Die Partien gegen Kosovo sind sowieso speziell. Allein, weil etwa die Hälfte der Equipe von Trainer Alain Giresse einen Bezug zur Schweiz hat. Da sind die FCZ'ler Fidan Aliti und Mirlind Kreziu, Goalie Arijanet Muric, in Schlieren aufgewachsen und bei GC und Machester City ausgebildet. Betim Fazliji, der Ostschweizer Dialekt spricht. Donat Rrudhani, der letzte Saison für Aarau und nun für YB spielt. Florent Hadergjonaj, der im Emmental gross geworden ist. Oder der frühere FCB-Künstler Edon Zhegrova.
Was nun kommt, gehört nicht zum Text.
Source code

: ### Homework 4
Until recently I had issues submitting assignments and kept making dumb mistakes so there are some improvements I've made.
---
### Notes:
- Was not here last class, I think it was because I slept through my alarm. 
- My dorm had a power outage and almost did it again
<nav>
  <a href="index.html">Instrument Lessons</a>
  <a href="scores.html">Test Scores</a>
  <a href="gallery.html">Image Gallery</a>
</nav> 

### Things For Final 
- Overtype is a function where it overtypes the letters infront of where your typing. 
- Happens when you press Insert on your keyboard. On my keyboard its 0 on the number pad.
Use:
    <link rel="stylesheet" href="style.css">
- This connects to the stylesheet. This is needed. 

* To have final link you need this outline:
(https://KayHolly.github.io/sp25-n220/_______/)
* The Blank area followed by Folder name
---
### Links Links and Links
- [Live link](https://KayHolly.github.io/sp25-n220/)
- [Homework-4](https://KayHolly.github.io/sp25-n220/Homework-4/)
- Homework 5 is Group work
Die Statisten aus Belarus und Andorra

Belarus, fünfmal grösser aber nur eine Million mehr Einwohner als die Schweiz, ist fussballerisch ein Zwerg. In der Nations League ist man eben erst in die tiefste Liga abgestiegen, weil man in der Gruppe mit Kasachstan, Aserbaidschan und der Slowakei den letzten Platz belegte. Einen Fussballer, der über die Landesgrenze hinaus bekannt ist, findet man nicht. Ebenso wenig in Andorra. Wobei das allein aufgrund der Grösse nicht erstaunt. Der Pyrenäen-Staat hat nur gerade 77'000 Einwohner.

Ziemlich ungemütlich: Denis Zakaria im Andorra-Sandwich.
Bild: Keystone

Unsere Nati bekommt in der EM-Qualifikation eine dankbare Pflichtaufgabe vorgesetzt. Aber sie tut gut daran, sich an ihren bislang einzigen Auftritt in Andorra zu erinnern. Es war in der Qualifikation für die WM 2018, als man auf dem Kunstrasen von Andorra la Vella eine unansehnliche Vorstellung bot und lediglich mit 2:1 gewann.

Es soll eine Warnung sein, was dieser Mannschaft selbst gegen bescheidene Gegner passieren kann, wenn sie behäbig und überheblich auftritt. Anders formuliert: Auf dem Weg an die EM 2024 kann die Nati nur über die eigenen Füsse stolpern.